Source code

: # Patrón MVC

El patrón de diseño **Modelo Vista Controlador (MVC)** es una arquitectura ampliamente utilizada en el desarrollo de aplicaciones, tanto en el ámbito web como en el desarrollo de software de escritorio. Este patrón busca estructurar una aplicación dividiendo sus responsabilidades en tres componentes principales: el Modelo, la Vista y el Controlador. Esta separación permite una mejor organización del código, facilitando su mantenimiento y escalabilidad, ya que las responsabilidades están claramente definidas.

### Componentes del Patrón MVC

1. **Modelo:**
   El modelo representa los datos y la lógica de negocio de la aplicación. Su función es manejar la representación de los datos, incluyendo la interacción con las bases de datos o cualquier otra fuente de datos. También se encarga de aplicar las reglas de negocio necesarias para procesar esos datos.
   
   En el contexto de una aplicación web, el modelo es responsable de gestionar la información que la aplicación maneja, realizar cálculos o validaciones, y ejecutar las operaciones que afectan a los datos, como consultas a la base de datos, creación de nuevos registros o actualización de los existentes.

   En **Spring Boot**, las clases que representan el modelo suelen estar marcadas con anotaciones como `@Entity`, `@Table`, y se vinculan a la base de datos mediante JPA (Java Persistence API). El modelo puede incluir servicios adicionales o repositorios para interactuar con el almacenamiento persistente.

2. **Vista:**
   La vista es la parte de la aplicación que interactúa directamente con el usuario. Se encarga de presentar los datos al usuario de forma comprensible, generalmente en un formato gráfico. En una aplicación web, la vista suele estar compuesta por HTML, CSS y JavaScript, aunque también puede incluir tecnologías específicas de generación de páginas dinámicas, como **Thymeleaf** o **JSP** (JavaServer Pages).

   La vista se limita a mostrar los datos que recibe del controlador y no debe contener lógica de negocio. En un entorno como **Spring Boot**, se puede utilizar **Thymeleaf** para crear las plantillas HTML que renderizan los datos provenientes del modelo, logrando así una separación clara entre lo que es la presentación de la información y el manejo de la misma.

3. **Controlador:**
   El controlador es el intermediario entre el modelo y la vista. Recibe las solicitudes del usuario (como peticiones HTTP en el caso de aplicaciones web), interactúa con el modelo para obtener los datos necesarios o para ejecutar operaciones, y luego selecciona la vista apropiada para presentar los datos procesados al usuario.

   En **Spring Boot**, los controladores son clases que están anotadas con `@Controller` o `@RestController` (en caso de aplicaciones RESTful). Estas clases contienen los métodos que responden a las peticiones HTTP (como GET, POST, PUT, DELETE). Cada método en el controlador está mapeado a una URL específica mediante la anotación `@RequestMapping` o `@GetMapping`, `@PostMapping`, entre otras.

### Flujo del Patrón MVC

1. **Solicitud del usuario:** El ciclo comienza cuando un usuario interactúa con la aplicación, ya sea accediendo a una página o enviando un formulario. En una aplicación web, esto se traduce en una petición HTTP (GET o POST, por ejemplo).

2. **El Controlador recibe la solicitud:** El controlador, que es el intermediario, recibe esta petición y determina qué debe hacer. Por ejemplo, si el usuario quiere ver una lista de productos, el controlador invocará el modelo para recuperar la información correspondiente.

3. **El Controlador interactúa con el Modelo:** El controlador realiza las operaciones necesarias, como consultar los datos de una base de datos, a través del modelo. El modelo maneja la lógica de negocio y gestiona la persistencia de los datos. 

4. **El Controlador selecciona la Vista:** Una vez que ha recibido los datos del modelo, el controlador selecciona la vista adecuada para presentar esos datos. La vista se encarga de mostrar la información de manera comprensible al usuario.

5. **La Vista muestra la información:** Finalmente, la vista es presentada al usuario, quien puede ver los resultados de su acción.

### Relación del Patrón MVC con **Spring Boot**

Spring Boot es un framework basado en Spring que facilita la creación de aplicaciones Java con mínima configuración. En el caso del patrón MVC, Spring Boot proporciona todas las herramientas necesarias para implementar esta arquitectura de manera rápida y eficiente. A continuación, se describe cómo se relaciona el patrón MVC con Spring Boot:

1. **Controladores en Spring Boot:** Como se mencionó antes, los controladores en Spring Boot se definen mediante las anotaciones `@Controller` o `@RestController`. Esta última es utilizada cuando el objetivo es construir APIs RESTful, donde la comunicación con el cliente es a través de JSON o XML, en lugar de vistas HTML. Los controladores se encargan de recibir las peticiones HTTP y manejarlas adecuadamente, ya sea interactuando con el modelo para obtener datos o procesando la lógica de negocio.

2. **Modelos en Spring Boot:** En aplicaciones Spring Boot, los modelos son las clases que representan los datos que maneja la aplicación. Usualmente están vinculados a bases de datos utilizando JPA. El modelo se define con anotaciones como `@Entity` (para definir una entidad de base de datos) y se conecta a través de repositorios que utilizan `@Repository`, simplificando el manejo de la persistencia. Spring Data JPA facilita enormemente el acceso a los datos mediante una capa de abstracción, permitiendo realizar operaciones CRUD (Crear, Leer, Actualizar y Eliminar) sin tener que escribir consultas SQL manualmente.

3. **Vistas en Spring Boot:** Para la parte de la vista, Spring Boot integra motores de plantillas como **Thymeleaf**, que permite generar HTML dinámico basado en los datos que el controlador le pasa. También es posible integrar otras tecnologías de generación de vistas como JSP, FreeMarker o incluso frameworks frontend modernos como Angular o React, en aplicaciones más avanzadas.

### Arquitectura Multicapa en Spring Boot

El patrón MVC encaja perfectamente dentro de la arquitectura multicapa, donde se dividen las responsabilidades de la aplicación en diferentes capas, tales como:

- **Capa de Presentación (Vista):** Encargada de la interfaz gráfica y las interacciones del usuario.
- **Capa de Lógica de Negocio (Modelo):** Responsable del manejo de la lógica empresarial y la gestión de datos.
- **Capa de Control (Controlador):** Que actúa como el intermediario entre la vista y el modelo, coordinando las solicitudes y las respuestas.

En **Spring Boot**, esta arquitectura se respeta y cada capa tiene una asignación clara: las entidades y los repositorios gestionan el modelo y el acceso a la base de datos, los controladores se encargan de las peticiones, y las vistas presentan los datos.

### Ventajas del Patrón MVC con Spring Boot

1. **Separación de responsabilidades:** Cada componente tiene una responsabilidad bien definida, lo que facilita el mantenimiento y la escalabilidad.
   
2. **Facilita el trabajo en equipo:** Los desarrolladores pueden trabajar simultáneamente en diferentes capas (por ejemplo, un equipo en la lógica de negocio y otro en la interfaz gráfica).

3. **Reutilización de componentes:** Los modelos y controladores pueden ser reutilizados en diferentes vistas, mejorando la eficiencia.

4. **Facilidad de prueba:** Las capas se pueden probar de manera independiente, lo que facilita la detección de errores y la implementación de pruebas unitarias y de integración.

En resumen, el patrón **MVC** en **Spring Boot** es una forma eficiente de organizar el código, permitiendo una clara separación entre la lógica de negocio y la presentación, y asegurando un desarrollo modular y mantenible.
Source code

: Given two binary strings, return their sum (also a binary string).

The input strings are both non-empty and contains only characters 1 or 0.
*-*-*
Go through the data above and return each line containing the string "gráfica".

- **Capa de Presentación (Vista):** Encargada de la interfaz gráfica y las interacciones del usuario.
2. **Facilita el trabajo en equipo:** Los desarrolladores pueden trabajar simultáneamente en diferentes capas (por ejemplo, un equipo en la lógica de negocio y otro en la interfaz gráfica).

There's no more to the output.